Modern sharks may be the descendants of a truly ancient line, yet modern species are actually the result of relatively recent radiations (Sorenson et al, 2014).

Of the "extant" (i.e. still living) species, the oldest group are the frilled and cow sharks (order Hexanchiformes) which date all the way back to the Triassic Period, around 240 million years ago. This means they are older than the dinosaurs! Some species have remained unchanged for tens - even hundreds - of millions of years (Sorenson et al, 2014).

The sawsharks (Pristiophoriformes) and angel sharks (Squatiniformes) are a little younger, with the earliest ancestors of these lines dating to the Jurassic Period, about 200 million years ago (Sorenson et al, 2014).

Also included in these older lineages are the carpet sharks (Orectolobiformes) and the mackerel sharks (Lamniformes). All modern species are thought to date back to a common ancestor some 165 million years ago (Sorenson et al, 2014).

The bullhead sharks came about thanks to a recent radiation that occurred just 50 million years ago. So they are brand new in terms of evolutionary time (Sorenson et al, 2014).

Cats and Dogs

The two groups of sharks that dominate today, in terms of species numbers, are the requiem sharks (Carcharhiniformes) and dogfish (Squaliformes). In fact, 75% of modern shark diversity belongs within these two groups. The requiem sharks include tiger sharks (Galeocerdo cuvier), reef sharks (Carcharhinus species), smoothhounds (family Triakidae) and hammerheads (family Sphyrnidae).

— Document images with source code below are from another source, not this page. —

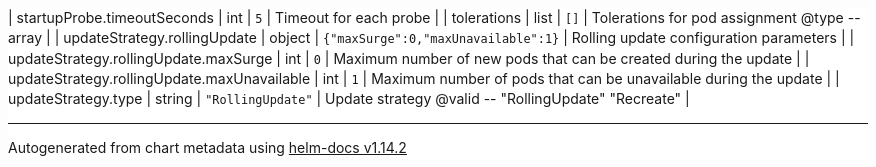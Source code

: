 | startupProbe.timeoutSeconds | int | `5` | Timeout for each probe |
| tolerations | list | `[]` | Tolerations for pod assignment @type -- array |
| updateStrategy.rollingUpdate | object | `{"maxSurge":0,"maxUnavailable":1}` | Rolling update configuration parameters |
| updateStrategy.rollingUpdate.maxSurge | int | `0` | Maximum number of new pods that can be created during the update |
| updateStrategy.rollingUpdate.maxUnavailable | int | `1` | Maximum number of pods that can be unavailable during the update |
| updateStrategy.type | string | `"RollingUpdate"` | Update strategy @valid -- "RollingUpdate" "Recreate" |

----------------------------------------------
Autogenerated from chart metadata using [helm-docs v1.14.2](https://github.com/norwoodj/helm-docs/releases/v1.14.2)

Examples of dogfish include the Greenland shark (Somniosus microcephalus), pigfaced shark (Oxynotus centrina), cookiecutter shark (Isistius brasiliensis), American pocketshark (Mollusquama mississipiensis) and spiny dogfish (Squalus acanthias) amongst others (Sorenson et al, 2014).

The dogfish (aka Squaliformes) sharks date back to about 216 million years ago, during the Cretaceous Period, but the majority of their modern diversity only goes back some 25 - 75 million years. The requiem sharks arose during the late Jurassic, some 180 million years ago (Sorenson et al, 2014).

You Win Some, You Lose Some

Scientists describe species that represent a large chunk of evolutionary history as "evolutionarily distinct". That is to say, a species that has a unique evolutionary diversion and/or genome, that you could not find in other lineages, would have a high evolutionary distinctness score. Modern cartilaginous fishes have an incredibly high score because they are by far the most evolutionarily distinct group amongst vertebrates. In fact, the average shark today represents some 23 million years of unique evolutionary history (Stein et al, 2018).

The most evolutionarily distinct shark species of all are all a part of the mackeral shark (Lamniformes) order, with the top three scores awarded to: 1. the goblin shark (Mitsukurina owstoni), Sandtiger Shark (Carcharias taurus) and Bigeye Thresher (Alopias superciliosus. These species are evolutionarily very unique

(Stein et al, 2018).

Scientists think the mackerel sharks were much more diverse in the past - around 66 million years ago - but some combination of dietary limitations, trophic cascades, limited prey availability, oceanic cooling and increased competition with other lineages of sharks, caused their richness to decline, to the dozen or so species still around today (Bazzi et al, 2021).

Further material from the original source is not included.